TUSD’s attorney finds CRSS contract legal

Sanchez, Mincberg, Paige January 2012
Sanchez, Mincberg, Paige January 2012
According to the Tucson Unified School District’s attorney, her internal review has found that the superintendent violated no Arizona procurement laws when District staff awarded a contract to his close friend’s company for strategic planning. The lawyer, Julie Tolleson, who reports to Superintendent H.T. Sanchez, noted that the appearance of favoritism in procurement was beyond the scope of the review.

Tolleson has had a busy few weeks. Just last week, she contacted the Arizona Daily Independent and attempted to argue that it was violating FERPA laws in the District’s effort to hide evidence of their use of children for political purposes.

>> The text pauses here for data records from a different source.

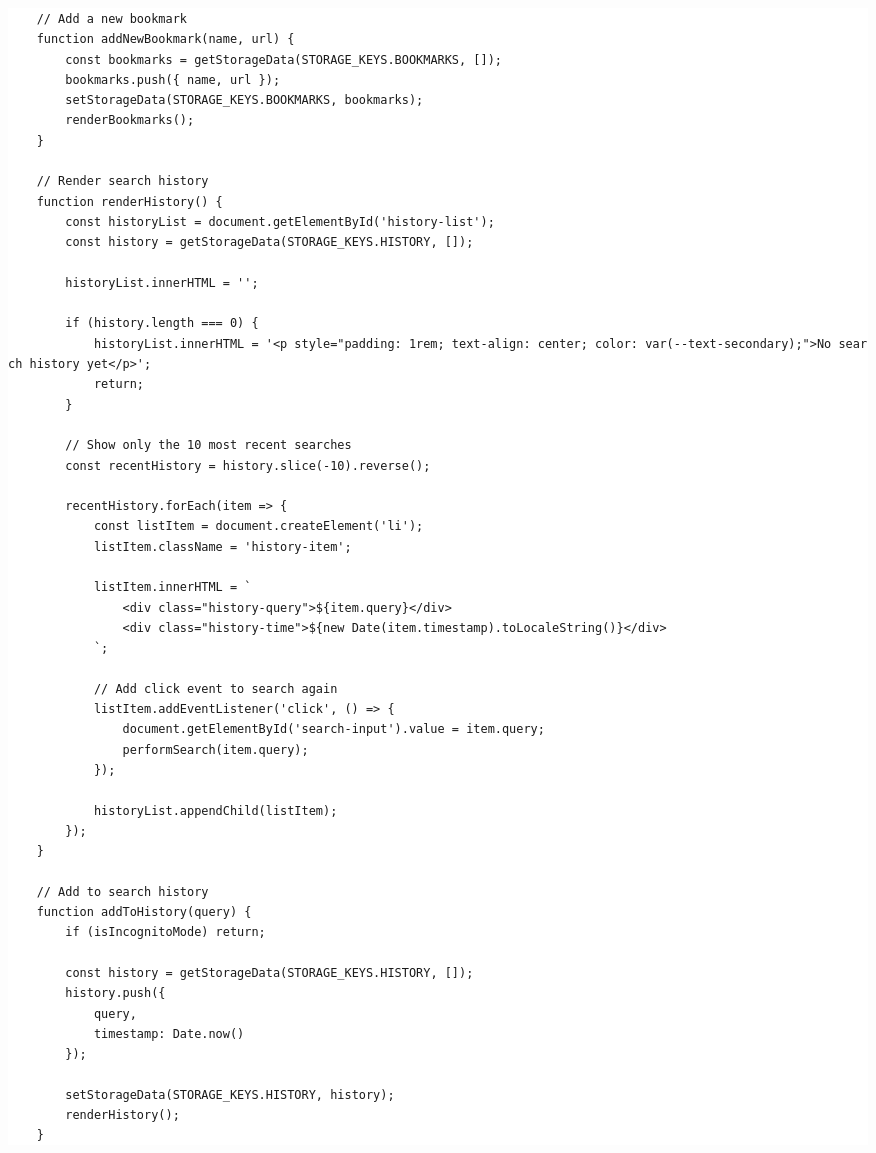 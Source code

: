         // Add a new bookmark
        function addNewBookmark(name, url) {
            const bookmarks = getStorageData(STORAGE_KEYS.BOOKMARKS, []);
            bookmarks.push({ name, url });
            setStorageData(STORAGE_KEYS.BOOKMARKS, bookmarks);
            renderBookmarks();
        }

        // Render search history
        function renderHistory() {
            const historyList = document.getElementById('history-list');
            const history = getStorageData(STORAGE_KEYS.HISTORY, []);
            
            historyList.innerHTML = '';
            
            if (history.length === 0) {
                historyList.innerHTML = '<p style="padding: 1rem; text-align: center; color: var(--text-secondary);">No search history yet</p>';
                return;
            }
            
            // Show only the 10 most recent searches
            const recentHistory = history.slice(-10).reverse();
            
            recentHistory.forEach(item => {
                const listItem = document.createElement('li');
                listItem.className = 'history-item';
                
                listItem.innerHTML = `
                    <div class="history-query">${item.query}</div>
                    <div class="history-time">${new Date(item.timestamp).toLocaleString()}</div>
                `;
                
                // Add click event to search again
                listItem.addEventListener('click', () => {
                    document.getElementById('search-input').value = item.query;
                    performSearch(item.query);
                });
                
                historyList.appendChild(listItem);
            });
        }

        // Add to search history
        function addToHistory(query) {
            if (isIncognitoMode) return;
            
            const history = getStorageData(STORAGE_KEYS.HISTORY, []);
            history.push({
                query,
                timestamp: Date.now()
            });
            
            setStorageData(STORAGE_KEYS.HISTORY, history);
            renderHistory();
        }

In the matter of the consulting contract with Center for Reform of School Systems, owned by Sanchez’s good friend by Cathy Mincberg, Tolleson found, in her review of her boss’s actions, that the District did not violate state law or district policy.

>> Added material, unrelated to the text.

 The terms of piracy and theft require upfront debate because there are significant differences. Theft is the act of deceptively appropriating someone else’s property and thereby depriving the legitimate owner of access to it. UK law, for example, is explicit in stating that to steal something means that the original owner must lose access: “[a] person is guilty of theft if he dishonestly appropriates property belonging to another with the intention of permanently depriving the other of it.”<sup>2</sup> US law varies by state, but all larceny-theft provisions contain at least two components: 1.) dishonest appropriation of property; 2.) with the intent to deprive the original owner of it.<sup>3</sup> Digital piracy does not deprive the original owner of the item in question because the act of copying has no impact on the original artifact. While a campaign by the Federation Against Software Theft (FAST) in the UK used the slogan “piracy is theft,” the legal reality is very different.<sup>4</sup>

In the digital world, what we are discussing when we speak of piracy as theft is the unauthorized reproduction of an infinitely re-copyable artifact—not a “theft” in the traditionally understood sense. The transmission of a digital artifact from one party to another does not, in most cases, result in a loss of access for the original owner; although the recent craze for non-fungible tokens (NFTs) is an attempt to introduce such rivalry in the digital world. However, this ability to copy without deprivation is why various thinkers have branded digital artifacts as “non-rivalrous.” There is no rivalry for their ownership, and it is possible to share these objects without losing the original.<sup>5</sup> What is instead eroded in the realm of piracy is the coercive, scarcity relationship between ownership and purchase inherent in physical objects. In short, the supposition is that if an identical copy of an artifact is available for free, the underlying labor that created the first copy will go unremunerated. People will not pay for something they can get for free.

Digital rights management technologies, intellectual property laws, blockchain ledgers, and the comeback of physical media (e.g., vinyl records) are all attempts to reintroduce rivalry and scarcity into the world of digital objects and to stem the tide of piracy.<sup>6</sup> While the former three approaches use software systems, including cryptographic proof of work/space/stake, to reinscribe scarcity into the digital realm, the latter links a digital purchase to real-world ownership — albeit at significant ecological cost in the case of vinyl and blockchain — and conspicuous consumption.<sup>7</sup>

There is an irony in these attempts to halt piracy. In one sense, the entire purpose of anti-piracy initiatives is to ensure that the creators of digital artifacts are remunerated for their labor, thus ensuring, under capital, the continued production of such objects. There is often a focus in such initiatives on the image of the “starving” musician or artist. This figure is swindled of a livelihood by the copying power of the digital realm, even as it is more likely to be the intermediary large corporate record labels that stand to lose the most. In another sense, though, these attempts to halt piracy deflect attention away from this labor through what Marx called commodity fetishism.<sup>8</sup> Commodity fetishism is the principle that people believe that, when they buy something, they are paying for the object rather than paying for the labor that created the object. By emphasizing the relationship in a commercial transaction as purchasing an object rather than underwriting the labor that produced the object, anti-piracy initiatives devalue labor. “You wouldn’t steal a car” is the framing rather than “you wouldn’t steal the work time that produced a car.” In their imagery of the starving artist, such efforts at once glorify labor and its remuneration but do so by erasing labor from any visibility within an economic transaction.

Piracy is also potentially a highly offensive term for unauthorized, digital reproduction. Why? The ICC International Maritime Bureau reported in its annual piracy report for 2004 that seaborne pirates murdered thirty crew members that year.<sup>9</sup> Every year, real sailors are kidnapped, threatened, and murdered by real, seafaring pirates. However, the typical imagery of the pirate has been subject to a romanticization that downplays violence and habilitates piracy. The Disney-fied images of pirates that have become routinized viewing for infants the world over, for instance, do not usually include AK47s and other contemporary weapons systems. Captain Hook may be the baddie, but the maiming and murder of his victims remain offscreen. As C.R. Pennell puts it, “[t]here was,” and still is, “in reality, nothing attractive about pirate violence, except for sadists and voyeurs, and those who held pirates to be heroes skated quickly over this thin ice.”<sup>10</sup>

Tolleson did not consider the fact that the district staff only solicited bids from CRSS and two other firms that were not “education consulting companies.” Governing Board member Mark Stegeman told constituents, “Those firms, McKinsey and Bain, are two worldwide consulting giants who occasionally do educational work but do mainly corporate management consulting. I would have been astonished if either firm had shown interest in this contract.”

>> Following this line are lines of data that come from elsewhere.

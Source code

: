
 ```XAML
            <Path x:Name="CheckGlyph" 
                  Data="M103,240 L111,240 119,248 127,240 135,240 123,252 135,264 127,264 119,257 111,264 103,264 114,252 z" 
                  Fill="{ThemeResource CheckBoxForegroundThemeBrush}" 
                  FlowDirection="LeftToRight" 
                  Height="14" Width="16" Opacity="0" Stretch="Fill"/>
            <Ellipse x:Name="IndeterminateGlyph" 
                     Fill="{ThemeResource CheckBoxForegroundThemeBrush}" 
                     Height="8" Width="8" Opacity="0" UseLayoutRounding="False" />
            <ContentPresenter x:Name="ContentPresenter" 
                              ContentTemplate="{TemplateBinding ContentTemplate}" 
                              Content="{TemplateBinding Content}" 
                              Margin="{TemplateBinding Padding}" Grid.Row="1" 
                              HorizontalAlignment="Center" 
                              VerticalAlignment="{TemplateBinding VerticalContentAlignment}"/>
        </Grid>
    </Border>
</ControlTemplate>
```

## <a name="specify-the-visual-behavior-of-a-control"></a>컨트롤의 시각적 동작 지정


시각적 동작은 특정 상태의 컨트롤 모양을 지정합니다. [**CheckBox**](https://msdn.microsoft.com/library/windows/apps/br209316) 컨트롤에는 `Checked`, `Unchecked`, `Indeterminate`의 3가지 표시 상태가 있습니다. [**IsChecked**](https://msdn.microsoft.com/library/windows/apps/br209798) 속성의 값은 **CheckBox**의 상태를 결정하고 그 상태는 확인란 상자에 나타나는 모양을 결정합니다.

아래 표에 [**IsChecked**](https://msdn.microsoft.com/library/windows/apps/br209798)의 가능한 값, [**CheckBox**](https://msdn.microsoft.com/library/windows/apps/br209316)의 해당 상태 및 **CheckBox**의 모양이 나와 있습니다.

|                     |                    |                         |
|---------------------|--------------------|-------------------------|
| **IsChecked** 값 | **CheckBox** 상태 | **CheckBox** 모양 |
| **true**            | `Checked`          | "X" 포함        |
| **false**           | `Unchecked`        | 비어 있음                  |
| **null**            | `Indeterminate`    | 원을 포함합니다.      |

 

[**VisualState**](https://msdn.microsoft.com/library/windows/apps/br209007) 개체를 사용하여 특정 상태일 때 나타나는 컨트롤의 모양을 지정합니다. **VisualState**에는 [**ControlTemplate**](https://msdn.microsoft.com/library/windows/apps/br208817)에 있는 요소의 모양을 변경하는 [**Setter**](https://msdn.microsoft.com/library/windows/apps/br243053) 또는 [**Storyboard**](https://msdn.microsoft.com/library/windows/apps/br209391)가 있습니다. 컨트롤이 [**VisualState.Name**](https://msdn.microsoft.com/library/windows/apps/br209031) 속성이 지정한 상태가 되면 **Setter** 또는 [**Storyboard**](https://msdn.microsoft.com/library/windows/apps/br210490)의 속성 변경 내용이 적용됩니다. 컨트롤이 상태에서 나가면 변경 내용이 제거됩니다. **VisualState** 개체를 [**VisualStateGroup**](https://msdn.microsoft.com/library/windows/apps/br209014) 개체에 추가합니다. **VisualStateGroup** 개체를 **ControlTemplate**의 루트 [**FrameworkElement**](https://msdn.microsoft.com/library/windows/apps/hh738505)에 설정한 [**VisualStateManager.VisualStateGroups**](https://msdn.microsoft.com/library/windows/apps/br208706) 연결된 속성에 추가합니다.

As far as TUSD is concerned they are saying it is over, but it is not over for me, “ said Board member Michael Hicks, who filed an inquiry with the Arizona Attorney General’s Office. Hicks said he was grateful to the legal department for their work, but he believes the Board should withhold judgment until a complete investigation is completed.

Hicks says the situation is further proof that the District must hire an independent auditor. Hicks also is concerned that the legal staff currently works for the superintendent and he believes that the Board should have their own counsel. As it stands, the lawyer is clearly representing the administration and not the public’s representatives.

The Arizona Daily Star reported Sunday that “Sanchez and other TUSD staffers had conversations with Mincberg about the district’s future and how to foster community support for district initiatives months before the contract went to bid. The contract would ultimately reflect services that were similar to those discussions, including a community forum that called on participants to help shape the direction of TUSD over the next five years.”

However according to Tolleson’s finding, Mincberg’s work did on strategic planning did not begin until after the contract was awarded.

Ector County Community Event May 2013
Ector County Community Event May 2013

Since, neither statute nor the Arizona Auditor General have any guidelines for the board-approval threshold for contracts, the district’s policies govern. Shortly before the contract was awarded to Mincberg, Sanchez had asked and was granted by the Governing Board the right to award contracts up to $100,000 without Board approval.

Hicks has asked for that new policy to come back to the Board for consideration.

Educators say that the way this particular contract was issued does not pass the red-face test. Mincberg’s was the only company that was asked to bid on this contract that could reasonably have been expected to bid since it was the only one of the companies that really provided that service.

Mincberg and Sanchez have worked closely with disgraced former US Secretary of Education Rod Paige. Mincberg and Paige were involved in creating the so-called Texas Miracle when Paige was superintendent of the Houston Independent School District.

When Paige was Houston’s superintendent the test scores of Houston students miraculously soared. Later it was discovered that the increase in performance was not an increase in performance at all, but a decrease in participation. Officials had deliberately not tested many of the poorly performing students who they were required to test.

Prior to that Mincberg developed Houston’s strategic plan for Paige.